**Work order:**
Go through the lines below and copy any that hold the string "authentication".

[Opening Data for the task section]

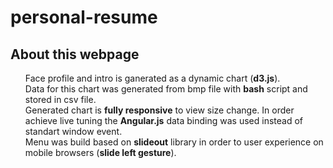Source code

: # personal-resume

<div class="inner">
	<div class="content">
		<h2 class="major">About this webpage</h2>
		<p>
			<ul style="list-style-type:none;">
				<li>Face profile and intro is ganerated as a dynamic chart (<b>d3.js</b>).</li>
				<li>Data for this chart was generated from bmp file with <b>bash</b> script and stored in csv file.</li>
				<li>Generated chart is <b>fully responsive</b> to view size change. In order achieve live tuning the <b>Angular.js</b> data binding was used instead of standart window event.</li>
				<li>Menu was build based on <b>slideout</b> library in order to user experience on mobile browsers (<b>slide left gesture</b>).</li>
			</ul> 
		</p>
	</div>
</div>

[Closing Data for the task section]
[Opening Data for the task section]

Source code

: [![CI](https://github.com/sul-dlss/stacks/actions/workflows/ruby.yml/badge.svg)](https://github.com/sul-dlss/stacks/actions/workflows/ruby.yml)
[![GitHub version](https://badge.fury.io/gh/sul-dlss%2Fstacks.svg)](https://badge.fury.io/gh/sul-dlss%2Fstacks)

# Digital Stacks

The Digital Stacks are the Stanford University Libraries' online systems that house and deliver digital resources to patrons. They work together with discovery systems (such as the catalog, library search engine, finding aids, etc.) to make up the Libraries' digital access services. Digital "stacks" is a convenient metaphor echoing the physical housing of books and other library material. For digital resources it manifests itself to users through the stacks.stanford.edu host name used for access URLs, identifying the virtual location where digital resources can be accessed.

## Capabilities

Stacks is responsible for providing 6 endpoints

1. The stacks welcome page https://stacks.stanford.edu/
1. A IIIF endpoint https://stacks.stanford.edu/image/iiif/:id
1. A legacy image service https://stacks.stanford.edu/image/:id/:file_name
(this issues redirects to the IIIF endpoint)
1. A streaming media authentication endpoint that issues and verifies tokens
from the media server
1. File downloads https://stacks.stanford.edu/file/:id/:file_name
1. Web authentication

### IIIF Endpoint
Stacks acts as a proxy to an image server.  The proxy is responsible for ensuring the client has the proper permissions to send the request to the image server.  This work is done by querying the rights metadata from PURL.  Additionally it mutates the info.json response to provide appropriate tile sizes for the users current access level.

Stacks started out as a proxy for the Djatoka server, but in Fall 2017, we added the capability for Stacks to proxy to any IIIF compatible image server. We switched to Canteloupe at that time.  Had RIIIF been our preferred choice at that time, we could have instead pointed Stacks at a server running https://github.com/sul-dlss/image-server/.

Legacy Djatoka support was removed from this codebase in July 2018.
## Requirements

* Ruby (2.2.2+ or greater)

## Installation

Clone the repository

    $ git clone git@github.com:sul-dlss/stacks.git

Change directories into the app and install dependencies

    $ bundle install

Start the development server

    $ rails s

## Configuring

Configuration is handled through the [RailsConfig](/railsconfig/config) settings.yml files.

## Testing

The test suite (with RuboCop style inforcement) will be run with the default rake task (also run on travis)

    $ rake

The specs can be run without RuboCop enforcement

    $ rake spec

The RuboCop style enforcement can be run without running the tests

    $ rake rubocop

[Closing Data for the task section]
[Opening Data for the task section]

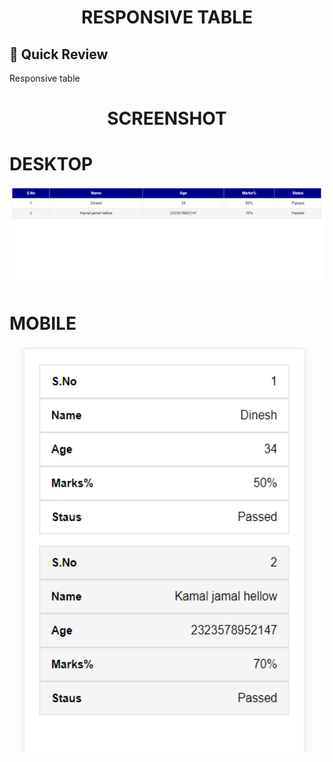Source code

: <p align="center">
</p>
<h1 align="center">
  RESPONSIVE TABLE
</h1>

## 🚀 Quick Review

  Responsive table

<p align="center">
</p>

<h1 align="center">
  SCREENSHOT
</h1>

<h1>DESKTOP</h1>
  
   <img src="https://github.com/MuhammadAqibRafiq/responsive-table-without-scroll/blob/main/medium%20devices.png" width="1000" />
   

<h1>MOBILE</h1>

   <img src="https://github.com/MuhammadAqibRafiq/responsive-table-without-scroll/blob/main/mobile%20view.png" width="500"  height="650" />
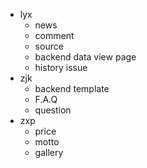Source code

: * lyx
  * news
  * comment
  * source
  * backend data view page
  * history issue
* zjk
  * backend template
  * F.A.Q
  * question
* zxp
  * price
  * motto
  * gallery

[Closing Data for the task section]

**Exercise response:**
1. A streaming media authentication endpoint that issues and verifies tokens
1. Web authentication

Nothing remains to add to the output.